Using Innobackupex to manage Fabric servers

Managing a MySQL Fabric setup requires making new replicants fairly frequently. As I set up for production with a 300G database, mysqldump is not a very practical method for creating replicants because, even on 20 cores & 96GB RAM, it takes basically for ever - about 16 hours - to make a new replicant (not to mention the additional time that gets tacked on to that while the new slave catches up to a master that has been updating aggressively for those 16 hours). On the other hand, if I use innobackupex snapshots to create replicants and then add them to the Fabric group, it only takes me about 1 hour total. Pretty sweet.

The problem I’m having is that when the databases are configured for Fabric (which mostly means with sync-binlog = 1 and GTIDs for everything), I can only create a new slave by taking an innobackupex snapshot from the master.
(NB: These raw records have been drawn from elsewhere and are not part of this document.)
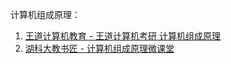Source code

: 

计算机组成原理：

1. [王道计算机教育 - 王道计算机考研 计算机组成原理](https://www.bilibili.com/video/BV1ps4y1d73V/) 
2. [湖科大教书匠 - 计算机组成原理微课堂](https://www.bilibili.com/video/BV1qG41197E4/) 
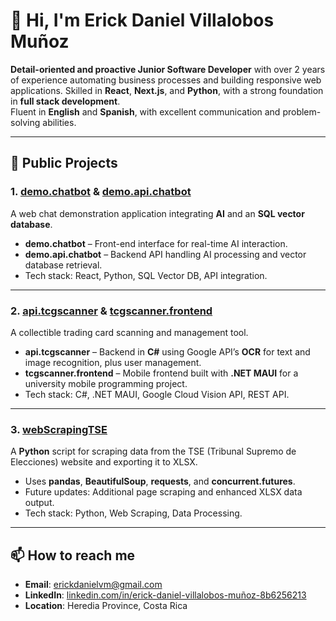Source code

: # 👋 Hi, I'm Erick Daniel Villalobos Muñoz

**Detail-oriented and proactive Junior Software Developer** with over 2 years of experience automating business processes and building responsive web applications. Skilled in **React**, **Next.js**, and **Python**, with a strong foundation in **full stack development**.  
Fluent in **English** and **Spanish**, with excellent communication and problem-solving abilities.

---

## 📂 Public Projects

### 1. [demo.chatbot](https://github.com/Ascerola/demo.chatbot) & [demo.api.chatbot](https://github.com/Ascerola/demo.api.chatbot)
A web chat demonstration application integrating **AI** and an **SQL vector database**.
- **demo.chatbot** – Front-end interface for real-time AI interaction.
- **demo.api.chatbot** – Backend API handling AI processing and vector database retrieval.
- Tech stack: React, Python, SQL Vector DB, API integration.

---

### 2. [api.tcgscanner](https://github.com/Ascerola/api.tcgscanner) & [tcgscanner.frontend](https://github.com/Ascerola/tcgscanner.frontend)
A collectible trading card scanning and management tool.
- **api.tcgscanner** – Backend in **C#** using Google API’s **OCR** for text and image recognition, plus user management.
- **tcgscanner.frontend** – Mobile frontend built with **.NET MAUI** for a university mobile programming project.
- Tech stack: C#, .NET MAUI, Google Cloud Vision API, REST API.

---

### 3. [webScrapingTSE](https://github.com/Ascerola/webScrapingTSE)
A **Python** script for scraping data from the TSE (Tribunal Supremo de Elecciones) website and exporting it to XLSX.
- Uses **pandas**, **BeautifulSoup**, **requests**, and **concurrent.futures**.
- Future updates: Additional page scraping and enhanced XLSX data output.
- Tech stack: Python, Web Scraping, Data Processing.

---

## 📫 How to reach me
- **Email**: erickdanielvm@gmail.com  
- **LinkedIn**: [linkedin.com/in/erick-daniel-villalobos-muñoz-8b6256213](https://www.linkedin.com/in/erick-daniel-villalobos-muñoz-8b6256213)  
- **Location**: Heredia Province, Costa Rica  

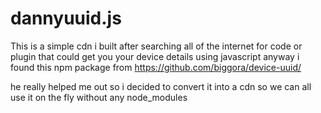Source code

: # dannyuuid.js

This is a simple cdn i built after searching all of the internet for code or plugin that could get you your device details using javascript anyway i found this 
npm package from https://github.com/biggora/device-uuid/

he really helped me out so i decided to convert it into a cdn so we can all use it on the fly without any node_modules

<script type="text/javascript" src="https://cdn.jsdelivr.net/gh/Godfadatun/dannyuuid/device-uuid.js"></script>
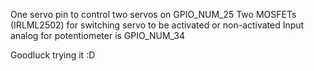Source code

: One servo pin to control two servos on GPIO_NUM_25
Two MOSFETs (IRLML2502) for switching servo to be activated or non-activated
Input analog for potentiometer is GPIO_NUM_34

Goodluck trying it :D

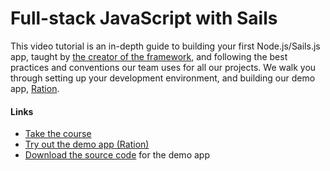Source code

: # Full-stack JavaScript with Sails

This video tutorial is an in-depth guide to building your first Node.js/Sails.js app, taught by [the creator of the framework](https://twitter.com/mikermcneil), and following the best practices and conventions our team uses for all our projects. We walk you through setting up your development environment, and building our demo app, [Ration](https://ration.io).


#### Links
+ [Take the course](https://courses.platzi.com/classes/sails-js/)
+ [Try out the demo app (Ration)](https://ration.io)
+ [Download the source code](https://github.com/mikermcneil/ration) for the demo app

<docmeta name="displayName" value="Full-stack JavaScript with Sails">
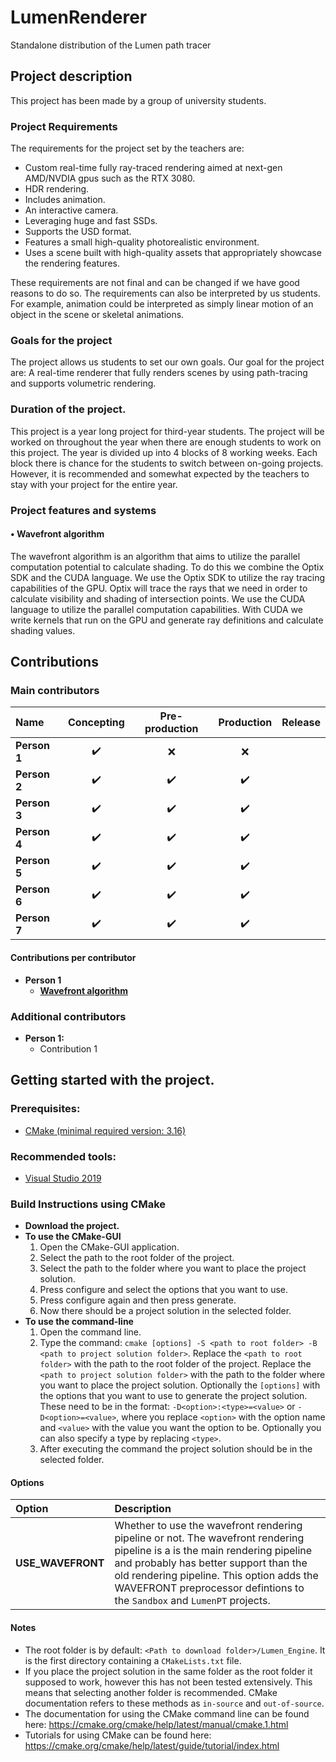 # LumenRenderer
Standalone distribution of the Lumen path tracer

## Project description
This project has been made by a group of university students.

### Project Requirements
The requirements for the project set by the teachers are:
* Custom real-time fully ray-traced rendering aimed at next-gen AMD/NVDIA gpus such as the RTX 3080.
* HDR rendering.
* Includes animation.
* An interactive camera.
* Leveraging huge and fast SSDs.
* Supports the USD format.
* Features a small high-quality photorealistic environment.
* Uses a scene built with high-quality assets that appropriately showcase the rendering features.

These requirements are not final and can be changed if we have good reasons to do so.
The requirements can also be interpreted by us students.
For example, animation could be interpreted as simply linear motion of an object in the scene or skeletal animations.

### Goals for the project
The project allows us students to set our own goals.
Our goal for the project are:
A real-time renderer that fully renders scenes by using path-tracing and supports volumetric rendering.

### Duration of the project.
This project is a year long project for third-year students.
The project will be worked on throughout the year when there are enough students to work on this project.
The year is divided up into 4 blocks of 8 working weeks.
Each block there is chance for the students to switch between on-going projects.
However, it is recommended and somewhat expected by the teachers to stay with your project for the entire year.

### Project features and systems
#### • Wavefront algorithm
  The wavefront algorithm is an algorithm that aims to utilize the parallel computation potential to calculate shading.
  To do this we combine the Optix SDK and the CUDA language.
  We use the Optix SDK to utilize the ray tracing capabilities of the GPU.
    Optix will trace the rays that we need in order to calculate visibility and shading of intersection points.
  We use the CUDA language to utilize the parallel computation capabilities.
    With CUDA we write kernels that run on the GPU and generate ray definitions and calculate shading values.

## Contributions
### Main contributors

| Name | Concepting | Pre-production | Production | Release |
| :--- | :---: | :---: | :---: | :---: |
| **Person 1** | :heavy_check_mark: | :x: | :x: |  |
| **Person 2** | :heavy_check_mark: | :heavy_check_mark: | :heavy_check_mark: |  |
| **Person 3** | :heavy_check_mark: | :heavy_check_mark: | :heavy_check_mark: |  |
| **Person 4** | :heavy_check_mark: | :heavy_check_mark: | :heavy_check_mark: |  |
| **Person 5** | :heavy_check_mark: | :heavy_check_mark: | :heavy_check_mark: |  |
| **Person 6** | :heavy_check_mark: | :heavy_check_mark: | :heavy_check_mark: |  |
| **Person 7** | :heavy_check_mark: | :heavy_check_mark: | :heavy_check_mark: |  |

#### Contributions per contributor
* **Person 1**
  * [**Wavefront algorithm**](./README.md#-wavefront-algorithm)

### Additional contributors

* **Person 1:**
  - Contribution 1
 

## Getting started with the project.
### Prerequisites:
* [CMake (minimal required version: 3.16)](https://cmake.org/download/) 

### Recommended tools:
* [Visual Studio 2019](https://visualstudio.microsoft.com/)

### Build Instructions using CMake
* **Download the project.**
* **To use the CMake-GUI**
  1. Open the CMake-GUI application.
  2. Select the path to the root folder of the project.
  3. Select the path to the folder where you want to place the project solution.
  4. Press configure and select the options that you want to use.
  5. Press configure again and then press generate.
  6. Now there should be a project solution in the selected folder.
* **To use the command-line**
  1. Open the command line.
  2. Type the command: `cmake [options] -S <path to root folder> -B <path to project solution folder>`.
     Replace the `<path to root folder>` with the path to the root folder of the project.
     Replace the `<path to project solution folder>` with the path to the folder where you want to place the project solution.
     Optionally the `[options]` with the options that you want to use to generate the project solution.
     These need to be in the format: `-D<option>:<type>=<value>` or `-D<option>=<value>`,
     where you replace `<option>` with the option name and `<value>` with the value you want the option to be. 
     Optionally you can also specify a type by replacing `<type>`.
  3. After executing the command the project solution should be in the selected folder.

#### Options
| Option | Description |
| :--- | :--- |
| **USE_WAVEFRONT** | Whether to use the wavefront rendering pipeline or not. The wavefront rendering pipeline is a is the main rendering pipeline and probably has better support than the old rendering pipeline. This option adds the WAVEFRONT preprocessor defintions to the `Sandbox` and `LumenPT` projects. |

#### Notes
* The root folder is by default: `<Path to download folder>/Lumen_Engine`. It is the first directory containing a `CMakeLists.txt` file.
* If you place the project solution in the same folder as the root folder it supposed to work, however this has not been tested extensively.
  This means that selecting another folder is recommended.
  CMake documentation refers to these methods as `in-source` and `out-of-source`.
* The documentation for using the CMake command line can be found here: https://cmake.org/cmake/help/latest/manual/cmake.1.html
* Tutorials for using CMake can be found here: https://cmake.org/cmake/help/latest/guide/tutorial/index.html

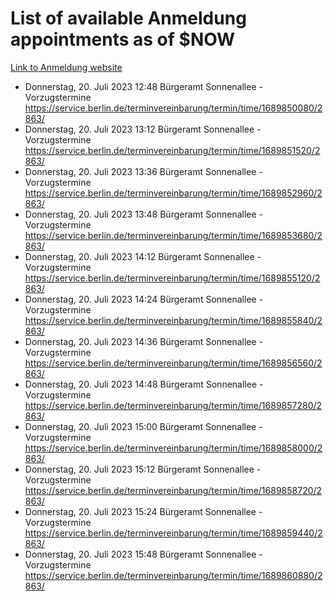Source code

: # List of available Anmeldung appointments as of $NOW
[Link to Anmeldung website](https://service.berlin.de/terminvereinbarung/termin/tag.php?termin=1&anliegen[]=120686&dienstleisterlist=122210,122217,327316,122219,327312,122227,327314,122231,327346,122243,327348,122254,122252,329742,122260,329745,122262,329748,122271,327278,122273,327274,122277,327276,330436,122280,327294,122282,327290,122284,327292,122291,327270,122285,327266,122286,327264,122296,327268,150230,329760,122297,327286,122294,327284,122312,329763,122314,329775,122304,327330,122311,327334,122309,327332,317869,122281,327352,122279,329772,122283,122276,327324,122274,327326,122267,329766,122246,327318,122251,327320,122257,327322,122208,327298,122226,327300&herkunft=http%3A%2F%2Fservice.berlin.de%2Fdienstleistung%2F120686%2F)
- Donnerstag, 20. Juli 2023 12:48 Bürgeramt Sonnenallee - Vorzugstermine https://service.berlin.de/terminvereinbarung/termin/time/1689850080/2863/
- Donnerstag, 20. Juli 2023 13:12 Bürgeramt Sonnenallee - Vorzugstermine https://service.berlin.de/terminvereinbarung/termin/time/1689851520/2863/
- Donnerstag, 20. Juli 2023 13:36 Bürgeramt Sonnenallee - Vorzugstermine https://service.berlin.de/terminvereinbarung/termin/time/1689852960/2863/
- Donnerstag, 20. Juli 2023 13:48 Bürgeramt Sonnenallee - Vorzugstermine https://service.berlin.de/terminvereinbarung/termin/time/1689853680/2863/
- Donnerstag, 20. Juli 2023 14:12 Bürgeramt Sonnenallee - Vorzugstermine https://service.berlin.de/terminvereinbarung/termin/time/1689855120/2863/
- Donnerstag, 20. Juli 2023 14:24 Bürgeramt Sonnenallee - Vorzugstermine https://service.berlin.de/terminvereinbarung/termin/time/1689855840/2863/
- Donnerstag, 20. Juli 2023 14:36 Bürgeramt Sonnenallee - Vorzugstermine https://service.berlin.de/terminvereinbarung/termin/time/1689856560/2863/
- Donnerstag, 20. Juli 2023 14:48 Bürgeramt Sonnenallee - Vorzugstermine https://service.berlin.de/terminvereinbarung/termin/time/1689857280/2863/
- Donnerstag, 20. Juli 2023 15:00 Bürgeramt Sonnenallee - Vorzugstermine https://service.berlin.de/terminvereinbarung/termin/time/1689858000/2863/
- Donnerstag, 20. Juli 2023 15:12 Bürgeramt Sonnenallee - Vorzugstermine https://service.berlin.de/terminvereinbarung/termin/time/1689858720/2863/
- Donnerstag, 20. Juli 2023 15:24 Bürgeramt Sonnenallee - Vorzugstermine https://service.berlin.de/terminvereinbarung/termin/time/1689859440/2863/
- Donnerstag, 20. Juli 2023 15:48 Bürgeramt Sonnenallee - Vorzugstermine https://service.berlin.de/terminvereinbarung/termin/time/1689860880/2863/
It seems to me that slave snapshots should be functionally identical, and are more desirable for obvious practical reasons.

So here, for jrivera, who generously offered to have a look at the problem when I posted about it on Reddit, are some details:

  1. All Percona servers in this configuration are Linodes of varying sizes set up as Ubuntu 14.04LTS with Percona 72.1 R 0503478.
  2. they all run the same my.cnf (enclosed) with the innodb buffer pool changed to match the particular server, and the server id changed.
  3. I’m taking all snapshots using the same script, enclosed.
  4. When I set up a new server, I simply scp -rp the entire snapshot into a clean /var/lib/mysql, then chown -R mysql:mysql /var/lib/mysql, start the server, and once running I reset master on the new slave and then set gtid_purged to the appropriate value (from xtrabackup_info).

Then, I go to my Fabric controller and add the server. If the snapshot was taken form a slave, I get error 1872: Slave failed to initialize relay log info structure from the repository. On the fabric controller, this error is reported as:
ServerError: Error trying to configure server (0773b58e-f44e-11e4-8143-f23c91185b4c) as slave: Command (START SLAVE , ()) failed accessing (mynewslave:3306). 1872 (HY000): Slave failed to initialize relay log info structure from the repository…

So naturally I try logging on to mynewslave from the Fabric controller with the fabric mysql account, and it works fine. Then I go to mynewslave, repeat the reset master & set grid_purged operation, restart the slave, locally, and get the exact same error.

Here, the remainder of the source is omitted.